By Phoenix Calida (July 21, 2015)
I was having a convo via pm. Someone suggested I do a ride along with police to “see the other side.” My first instinct was to laugh, but then I realized most people online don’t really know much about me, because I rarely talk about myself as a person.
I generally talk about yarn, politics, and social justice. So I figured I’d talk a little about myself to explain why my stance is what it is.
1. I’m not an angry negro. I know you can’t convey tone over text very well, so I’d recommend folks listen to our podcast. I mean, you should listen anyways cause its awesome; but listen to my voice for a few minutes. It might shock you. I dont sound like the stereotype of am angry black person, at least not vocally.
2. I am very critical of police, and talk about things like race, sexism, and poverty a lot. I don’t trust the government, police, or most of society to help fix these problems.
I’ve mentioned before, I was adopted. I was put into a very respectable white home. There was some serious poverty early on, but after a couple years dad had serious promotions, older kids moved out and I spent my tweens and teens living like an upper middle class kid.

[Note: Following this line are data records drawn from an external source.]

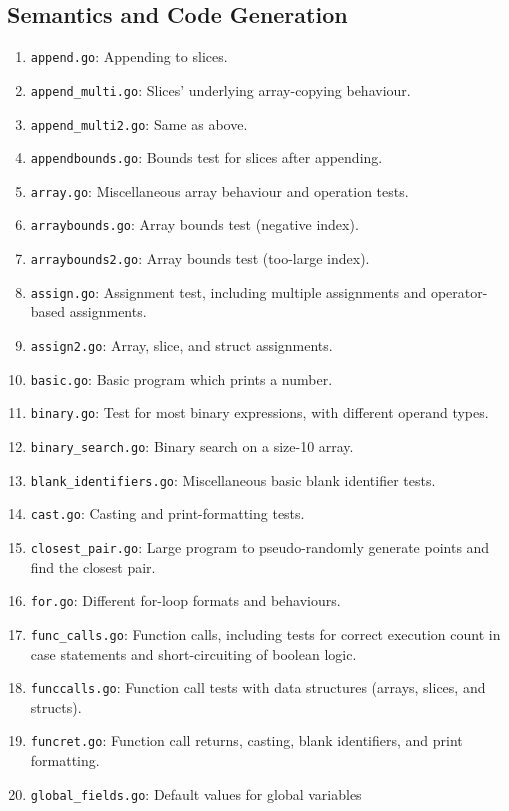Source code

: \documentclass[11pt]{article}
\begin{document}
\subsection{Semantics and Code Generation}

\begin{enumerate}
\item \texttt{append.go}: Appending to slices.
\item \texttt{append\_multi.go}: Slices' underlying array-copying
  behaviour.
\item \texttt{append\_multi2.go}: Same as above.
\item \texttt{appendbounds.go}: Bounds test for slices after
  appending.
\item \texttt{array.go}: Miscellaneous array behaviour and operation
  tests.
\item \texttt{arraybounds.go}: Array bounds test (negative index).
\item \texttt{arraybounds2.go}: Array bounds test (too-large index).
\item \texttt{assign.go}: Assignment test, including multiple
  assignments and operator-based assignments.
\item \texttt{assign2.go}: Array, slice, and struct assignments.
\item \texttt{basic.go}: Basic program which prints a number.
\item \texttt{binary.go}: Test for most binary expressions, with
  different operand types.
\item \texttt{binary\_search.go}: Binary search on a size-10 array.
\item \texttt{blank\_identifiers.go}: Miscellaneous basic blank
  identifier tests.
\item \texttt{cast.go}: Casting and print-formatting tests.
\item \texttt{closest\_pair.go}: Large program to pseudo-randomly
  generate points and find the closest pair.
\item \texttt{for.go}: Different for-loop formats and behaviours.
\item \texttt{func\_calls.go}: Function calls, including tests for
  correct execution count in case statements and short-circuiting of
  boolean logic.
\item \texttt{funccalls.go}: Function call tests with data structures
  (arrays, slices, and structs).
\item \texttt{funcret.go}: Function call returns, casting, blank
  identifiers, and print formatting.
\item \texttt{global\_fields.go}: Default values for global variables

\end{enumerate}
\end{document}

Because of the job/status my father had, I was able to be in a privileged position. I lived in a wealthy county, knew my state representative on a first name basis, the states attorney, coroner, mayor, police chief, fire chief, and had met most ppl who were in supervisory positions within the county. I’m not saying this to brag, but to make a point-
When I talk about government corruption and police brutality, I’m talking about shit I saw and heard first hand.
I heard supervisors on the fire department joke about raping a lesbian paramedic. I heard police laugh about how it was fun to sit in a specific apartment complex because all the illegals were there and cops could hit their ticket quota. Men in the coroner’s office made jokes about beating their wives, and complained about how illegals and niggers could never afford to bury their own.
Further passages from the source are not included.